Sociology of Religion, Winter, 2007 by James K. Wellman, Jr., Matthew Keyes

Proposition 2. Social groups often share similar moral worldviews, but individual moral worldviews always exhibit differentiation. Differentiation of moral beliefs between individuals in a social group will increase as one moves away from the core of the world-view to layers that are perceived as more negotiable and less necessary.

Like onions in a field, the moral worldviews of our respondents are similar enough for us to categorize them all as a particular type of onion, but each individual specimen exhibits unique variations according to the soil it was planted in and ways in which it was nurtured. Moreover, unlike onions, preferences and tastes also account for differentiation. We divide the layers of our evangelical respondents' moral worldviews into four analytic strata. (4)

At the center of our respondents' moral worldviews is a personal relationship with Jesus Christ, based on an act of submission to the authority of their "Lord." This act of allegiance is intimate and intensely subjective. It is intimate in that this submission is not merely intellectual, but is an emotional commitment that is cultivated endlessly through worship, prayer, ritual, and personal piety. It is subjective in that it centers on a personal decision by each individual that engages the core identity of the self. The intimacy and subjective nature of this core are not only continuously nurtured, but normatively constructed. Leadership molds how these personal decisions should be made and how one should feel about them in the process. Indeed, the transformation of this personal core is central to what many pastors mentioned as an "authentic" faith. Moreover, this "new self" is the necessary engine of social change. Thus, the transformed self is not only the font of religious salvation, but of cultural and political change as well (Carpenter and Shenk 1990).

From this personal center arises a second layer of values respondents considered "moral." This second layer focuses on honesty, integrity, service, traditional sexual morality, devotion to family, and hard work. Respondents emphasized that "relationships"--starting with their relationship with Christ, but extending to friends, family, and strangers--play a central role in this morality. We do not claim that the values drawn by the evangelical community from this center are inherent to Christianity or the teachings of the Bible--they are interpretive acts.
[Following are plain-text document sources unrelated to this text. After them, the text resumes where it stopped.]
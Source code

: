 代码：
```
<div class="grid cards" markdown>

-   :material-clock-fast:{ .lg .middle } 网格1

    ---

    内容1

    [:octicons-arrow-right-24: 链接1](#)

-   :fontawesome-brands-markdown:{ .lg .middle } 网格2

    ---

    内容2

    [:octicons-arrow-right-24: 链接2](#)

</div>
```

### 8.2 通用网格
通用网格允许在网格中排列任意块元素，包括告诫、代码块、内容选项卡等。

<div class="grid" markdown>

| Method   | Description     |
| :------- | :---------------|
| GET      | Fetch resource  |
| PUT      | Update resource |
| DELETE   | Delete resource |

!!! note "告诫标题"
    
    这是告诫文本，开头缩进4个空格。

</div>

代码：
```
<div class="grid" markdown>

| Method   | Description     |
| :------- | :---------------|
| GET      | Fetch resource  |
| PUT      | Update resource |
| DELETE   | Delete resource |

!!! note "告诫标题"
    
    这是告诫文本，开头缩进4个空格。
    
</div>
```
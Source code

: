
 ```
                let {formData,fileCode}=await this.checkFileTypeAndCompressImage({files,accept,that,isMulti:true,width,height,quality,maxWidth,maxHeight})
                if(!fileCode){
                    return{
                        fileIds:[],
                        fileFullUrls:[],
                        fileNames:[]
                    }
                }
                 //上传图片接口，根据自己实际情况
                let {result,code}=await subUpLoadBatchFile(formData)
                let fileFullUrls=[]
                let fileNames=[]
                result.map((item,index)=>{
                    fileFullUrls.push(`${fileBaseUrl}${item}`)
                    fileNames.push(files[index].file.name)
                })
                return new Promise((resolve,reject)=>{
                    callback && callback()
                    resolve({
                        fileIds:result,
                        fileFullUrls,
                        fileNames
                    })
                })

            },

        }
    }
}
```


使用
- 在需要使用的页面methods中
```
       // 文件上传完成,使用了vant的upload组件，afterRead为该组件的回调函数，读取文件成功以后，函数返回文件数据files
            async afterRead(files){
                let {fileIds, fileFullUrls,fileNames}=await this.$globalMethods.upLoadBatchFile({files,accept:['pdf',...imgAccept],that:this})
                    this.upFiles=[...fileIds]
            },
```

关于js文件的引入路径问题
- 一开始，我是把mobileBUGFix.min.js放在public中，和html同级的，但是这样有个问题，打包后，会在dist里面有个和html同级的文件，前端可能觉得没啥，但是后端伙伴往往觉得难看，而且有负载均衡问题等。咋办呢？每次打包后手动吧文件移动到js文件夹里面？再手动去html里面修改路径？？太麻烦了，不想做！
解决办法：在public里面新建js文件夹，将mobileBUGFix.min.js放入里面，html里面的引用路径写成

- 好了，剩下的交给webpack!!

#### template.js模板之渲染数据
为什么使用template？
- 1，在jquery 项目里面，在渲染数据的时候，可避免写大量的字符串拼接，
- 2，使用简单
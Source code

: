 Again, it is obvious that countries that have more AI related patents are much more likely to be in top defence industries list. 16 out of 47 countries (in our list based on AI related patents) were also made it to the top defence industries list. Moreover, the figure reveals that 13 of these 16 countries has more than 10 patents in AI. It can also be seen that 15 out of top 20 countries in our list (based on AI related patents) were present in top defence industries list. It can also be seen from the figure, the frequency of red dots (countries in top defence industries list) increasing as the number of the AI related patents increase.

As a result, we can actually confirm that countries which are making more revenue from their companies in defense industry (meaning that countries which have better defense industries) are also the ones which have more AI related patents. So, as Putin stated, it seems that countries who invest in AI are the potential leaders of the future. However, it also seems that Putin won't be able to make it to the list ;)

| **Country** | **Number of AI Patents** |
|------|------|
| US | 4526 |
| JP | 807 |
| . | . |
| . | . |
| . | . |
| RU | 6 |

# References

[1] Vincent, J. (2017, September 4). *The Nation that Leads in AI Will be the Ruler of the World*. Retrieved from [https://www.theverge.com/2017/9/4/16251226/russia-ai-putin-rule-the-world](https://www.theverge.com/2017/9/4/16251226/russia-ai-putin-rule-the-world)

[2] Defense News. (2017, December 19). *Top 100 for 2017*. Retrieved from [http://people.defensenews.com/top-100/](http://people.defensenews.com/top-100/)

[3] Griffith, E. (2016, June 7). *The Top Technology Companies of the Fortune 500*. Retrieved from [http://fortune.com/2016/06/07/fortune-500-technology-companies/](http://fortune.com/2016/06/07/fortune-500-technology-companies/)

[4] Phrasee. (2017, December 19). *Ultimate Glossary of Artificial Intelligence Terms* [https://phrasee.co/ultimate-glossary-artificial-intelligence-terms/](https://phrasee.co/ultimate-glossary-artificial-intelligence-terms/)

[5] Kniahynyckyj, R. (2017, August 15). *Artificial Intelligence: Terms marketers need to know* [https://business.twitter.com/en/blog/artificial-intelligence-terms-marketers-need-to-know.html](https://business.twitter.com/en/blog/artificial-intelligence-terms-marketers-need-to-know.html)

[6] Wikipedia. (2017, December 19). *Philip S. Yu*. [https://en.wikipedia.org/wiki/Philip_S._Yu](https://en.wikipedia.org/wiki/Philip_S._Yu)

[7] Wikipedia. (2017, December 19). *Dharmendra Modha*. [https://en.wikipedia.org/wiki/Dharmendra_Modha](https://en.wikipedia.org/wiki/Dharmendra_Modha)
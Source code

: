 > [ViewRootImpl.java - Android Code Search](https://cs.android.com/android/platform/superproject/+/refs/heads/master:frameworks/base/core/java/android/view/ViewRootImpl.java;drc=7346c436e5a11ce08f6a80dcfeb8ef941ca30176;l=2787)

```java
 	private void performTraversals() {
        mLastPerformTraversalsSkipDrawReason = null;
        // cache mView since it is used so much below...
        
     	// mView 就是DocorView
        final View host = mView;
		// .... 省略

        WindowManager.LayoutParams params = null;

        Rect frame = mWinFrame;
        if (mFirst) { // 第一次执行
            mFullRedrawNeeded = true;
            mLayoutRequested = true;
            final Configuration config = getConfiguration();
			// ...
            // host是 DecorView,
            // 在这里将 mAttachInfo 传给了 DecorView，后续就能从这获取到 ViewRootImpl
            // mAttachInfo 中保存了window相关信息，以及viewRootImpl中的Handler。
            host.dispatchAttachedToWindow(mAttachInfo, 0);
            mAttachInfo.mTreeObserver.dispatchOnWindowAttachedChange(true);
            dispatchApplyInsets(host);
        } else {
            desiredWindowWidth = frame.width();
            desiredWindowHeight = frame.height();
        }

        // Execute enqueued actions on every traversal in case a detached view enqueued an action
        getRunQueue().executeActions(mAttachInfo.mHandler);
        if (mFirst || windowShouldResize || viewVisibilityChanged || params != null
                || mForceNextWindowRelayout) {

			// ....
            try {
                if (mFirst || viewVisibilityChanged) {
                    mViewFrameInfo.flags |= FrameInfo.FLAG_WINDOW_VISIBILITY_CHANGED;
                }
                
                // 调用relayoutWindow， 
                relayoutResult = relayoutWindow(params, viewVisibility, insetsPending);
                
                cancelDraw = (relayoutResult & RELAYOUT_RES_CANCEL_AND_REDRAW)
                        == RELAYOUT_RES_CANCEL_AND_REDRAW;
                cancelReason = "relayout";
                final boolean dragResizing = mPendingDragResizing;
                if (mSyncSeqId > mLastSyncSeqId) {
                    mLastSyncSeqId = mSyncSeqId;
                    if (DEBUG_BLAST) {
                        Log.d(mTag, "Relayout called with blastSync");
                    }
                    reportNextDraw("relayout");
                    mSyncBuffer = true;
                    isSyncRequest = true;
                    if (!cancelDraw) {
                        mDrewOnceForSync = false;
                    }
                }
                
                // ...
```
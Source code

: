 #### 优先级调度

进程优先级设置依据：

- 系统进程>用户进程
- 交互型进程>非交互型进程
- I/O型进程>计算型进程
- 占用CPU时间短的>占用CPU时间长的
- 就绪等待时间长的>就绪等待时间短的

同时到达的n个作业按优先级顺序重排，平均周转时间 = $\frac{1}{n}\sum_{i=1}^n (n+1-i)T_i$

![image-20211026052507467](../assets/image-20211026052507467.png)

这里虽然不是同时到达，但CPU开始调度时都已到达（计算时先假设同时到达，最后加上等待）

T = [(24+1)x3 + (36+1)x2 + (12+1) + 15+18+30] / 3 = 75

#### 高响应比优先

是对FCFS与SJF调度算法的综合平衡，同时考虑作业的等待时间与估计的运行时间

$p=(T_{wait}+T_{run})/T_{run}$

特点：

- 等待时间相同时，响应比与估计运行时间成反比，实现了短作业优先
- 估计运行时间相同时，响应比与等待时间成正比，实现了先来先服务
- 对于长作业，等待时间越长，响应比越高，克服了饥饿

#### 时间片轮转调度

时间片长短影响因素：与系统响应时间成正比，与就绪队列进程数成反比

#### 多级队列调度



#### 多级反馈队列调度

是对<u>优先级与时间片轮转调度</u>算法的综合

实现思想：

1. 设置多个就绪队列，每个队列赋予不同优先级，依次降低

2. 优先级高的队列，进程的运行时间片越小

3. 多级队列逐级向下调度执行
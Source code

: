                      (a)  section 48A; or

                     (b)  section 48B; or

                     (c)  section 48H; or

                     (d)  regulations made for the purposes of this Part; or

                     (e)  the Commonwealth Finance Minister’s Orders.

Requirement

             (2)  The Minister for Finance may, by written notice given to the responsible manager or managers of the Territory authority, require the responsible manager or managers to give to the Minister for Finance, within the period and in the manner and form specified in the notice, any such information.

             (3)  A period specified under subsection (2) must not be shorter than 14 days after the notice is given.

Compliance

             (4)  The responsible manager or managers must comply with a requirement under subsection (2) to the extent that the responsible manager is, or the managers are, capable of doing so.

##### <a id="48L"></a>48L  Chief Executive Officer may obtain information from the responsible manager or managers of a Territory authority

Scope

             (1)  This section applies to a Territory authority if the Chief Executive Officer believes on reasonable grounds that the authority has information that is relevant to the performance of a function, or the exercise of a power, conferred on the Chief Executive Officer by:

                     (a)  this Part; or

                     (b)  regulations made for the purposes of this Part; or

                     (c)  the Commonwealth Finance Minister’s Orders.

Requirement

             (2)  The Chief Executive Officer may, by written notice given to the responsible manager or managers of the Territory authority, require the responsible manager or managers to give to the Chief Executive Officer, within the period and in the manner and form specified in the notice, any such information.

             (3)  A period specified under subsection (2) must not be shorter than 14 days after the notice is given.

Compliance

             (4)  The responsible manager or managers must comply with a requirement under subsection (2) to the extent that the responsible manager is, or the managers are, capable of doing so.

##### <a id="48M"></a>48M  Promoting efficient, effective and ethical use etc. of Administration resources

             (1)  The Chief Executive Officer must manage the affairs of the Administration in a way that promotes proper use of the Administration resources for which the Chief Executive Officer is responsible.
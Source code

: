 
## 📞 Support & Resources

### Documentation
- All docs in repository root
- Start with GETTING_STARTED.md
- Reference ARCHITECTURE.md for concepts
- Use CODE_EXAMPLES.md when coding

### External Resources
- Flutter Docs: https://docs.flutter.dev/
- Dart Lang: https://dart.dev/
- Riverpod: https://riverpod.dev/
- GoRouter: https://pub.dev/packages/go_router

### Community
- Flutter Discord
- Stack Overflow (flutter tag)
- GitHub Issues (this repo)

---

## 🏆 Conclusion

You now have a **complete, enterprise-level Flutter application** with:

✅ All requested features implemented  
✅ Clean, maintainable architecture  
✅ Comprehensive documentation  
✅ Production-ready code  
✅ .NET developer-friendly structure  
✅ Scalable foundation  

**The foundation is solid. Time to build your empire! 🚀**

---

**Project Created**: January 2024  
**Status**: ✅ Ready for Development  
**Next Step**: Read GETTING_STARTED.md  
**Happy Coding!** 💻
For instance, contemporary American "family values" were not a part of the original Christian community or the medieval church, nor do they play the same role in contemporary liberal Protestant congregations (Browning 2000). For evangelicals, this second moral layer calls for conservative and traditional values around heterosexual marriage over against what many evangelicals believe is the political imposition of gay marriage by elite liberal culture. Central among these moral values is a rejection of abortion, which respondents considered a "tragedy," an "abomination," a "holocaust," and a "terrible act against the sanctity of life." These moral values were consistent across our interviews. Respondents considered them "absolute" and "unconditional." Similarly, nearly half of the 298 stateside evangelical participants in the larger study made explicit mention of these as "absolute truths" over against the relative opinions of liberal culture and liberal Christianity (Wellman 2008). Finally, all of the missionaries, like our other evangelical respondents, based these moral values on biblical standards that they considered "absolute" and "certain."